Applications Can Customize Navigation

Starting in Nautobot 1.1, Nautobot app developers can add tabs, groups, items, and buttons in the top-level navigation menu. (Prior to Nautobot 1.1, apps could only add items and buttons to the dedicated Plugins menu.)

This allows the app developer to customize the top-level navigation for the organization’s users.

The example below shows the Nautobot ChatOps app’s NavMenuGroup being promoted to a (top-level) NavMenuTab named ChatOps:

1-custom-navigation

Applications Can Customize Page Content

To customize Nautobot’s appearance and usability, app developers have to be able to customize what content is displayed and where it is displayed. It is also very important that developers be able to display important info from the app in different ways and in various places. These next two features describe that capability.

Plugins Can Inject Banners (Coming in 1.2!)

Coming in Nautobot 1.2, apps can add banners to display specific and/or important information to the user.

Examples include:

  • Reminders
  • Change window information
  • Maintenance notifications
  • Last known network automation task or execution
plugin-banner

Plugins Can Add Content to Existing Pages

Nautobot apps can add content to existing Nautobot DetailView pages. The example below shows the Device Onboarding panel added to the Device’s DetailView by the Device Onboarding app:

2.5-detail-view-content

And, coming in Nautobot 1.2, apps will be able to add custom content to Nautobot’s home page. This example shows the ChatOps application adding a ChatOps panel to Nautobot’s home page:

2-homepage-content

Users Are Encouraged to Use Nautobot Core Models

A Nautobot application will often introduce a new type of object. Typically, that object should have a corresponding model. Nautobot’s documentation explicitly encourages and recommends that Nautobot applications use models subclassed from Nautobot Core Models.

Leveraging the Nautobot Core Models in apps has three key benefits:

  • It provides a more consistent experience for the user because the app uses objects that are already part of Nautobot
  • It is efficient, allowing the developer to reuse code that is already part of Nautobot Core
  • It gives the developers access to the existing features for the Core models they use

Apps Can Leverage Nautobot Features

The last bullet point in the list above talks about leveraging features associated with Nautobot’s Core Models. This section will discuss a few of the features available using the @extras_features decorator on app-defined models.

This example shows the decorator applied to the ComplianceFeature model in the Circuit Maintenance app code. Each parameter in the decorator adds a specific Nautobot feature to the model.

4-plugin-extras-features

Relationships

Sometimes it is desirable to create a new kind of relationship between objects in your Source of Truth to reflect business logic and/or operational realities that may be useful but have not yet been defined.
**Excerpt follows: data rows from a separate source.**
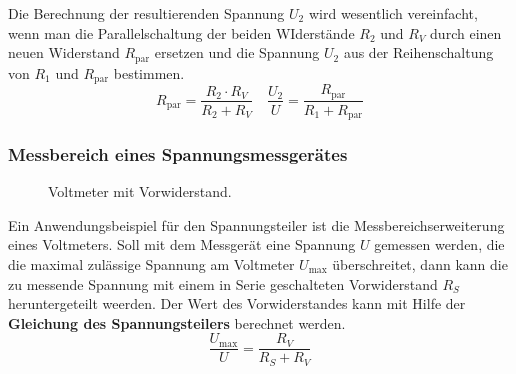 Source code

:\noindent Die Berechnung der resultierenden Spannung $U_2$ wird wesentlich vereinfacht, wenn man die Parallelschaltung der beiden WIderstände $R_2$ und $R_V$ durch einen neuen Widerstand $R_{\text{par}}$ ersetzen und die Spannung $U_2$ aus der Reihenschaltung von $R_1$ und $R_{\text{par}}$ bestimmen.
\begin{equation}
\boxed{R_{\text{par}}=\dfrac{R_2\cdot R_V}{R_2+R_V}}\quad \boxed{\dfrac{U_2}{U}=\dfrac{R_{\text{par}}}{R_1+R_{\text{par}}}}
\end{equation}
\subsubsection{Messbereich eines Spannungsmessgerätes}
\begin{figure}[H]
\centering
\caption{Voltmeter mit Vorwiderstand.}
\label{fig_IIIs}
\end{figure}
\noindent Ein Anwendungsbeispiel für den Spannungsteiler ist die Messbereichserweiterung eines Voltmeters. Soll mit dem Messgerät eine Spannung $U$ gemessen werden, die die maximal zulässige Spannung am Voltmeter $U_{\text{max}}$ überschreitet, dann kann die zu messende Spannung mit einem in Serie geschalteten Vorwiderstand $R_S$ heruntergeteilt weerden. Der Wert des Vorwiderstandes kann mit Hilfe der \textbf{Gleichung des Spannungsteilers} berechnet werden.
\begin{equation}
\boxed{\dfrac{U_{\text{max}}}{U}=\dfrac{R_V}{R_S+R_V}}
\end{equation}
This is where the Relationships feature adds value.

When the relationships parameter is added to the @extras_features decorator, the application-defined model can use the Relationships feature. This feature enables app developers to create custom relationships to and from their app-defined models that fit their business and/or operational needs.

This example is from the Circuit Maintenance application. It shows a custom relationship between instances of the (Core) Interface model and instances of the CircuitMaintenance model. The examples show the Interface instance sin01-edge-02 / Ethernet 16/1 has a relationship to a single CircuitMaintenance instance:

5-relationships

Webhooks

Models created by apps can leverage Nautobot’s webhook feature to alert external systems when create/update/delete changes occur in app-defined Model instances.

The example here shows webhook creation for the ParsedNotification model, defined in the Circuit Maintenance application:

6-webhook-1

Webhooks allow developers to extend their app’s automation capabilities and/or to tie the app into a CI/CD pipeline. For example, it’s easy to imagine a process that notifies the ticketing system to create a ticket for the maintenance when a ParsedNotification model instance is created.

7-webhook-2v2

Custom Fields

App-defined models can use Nautobot’s custom fields feature. Custom fields allow users to store custom data, specific to their operational or business needs, within objects. Custom fields also allow users to further customize the app-defined models.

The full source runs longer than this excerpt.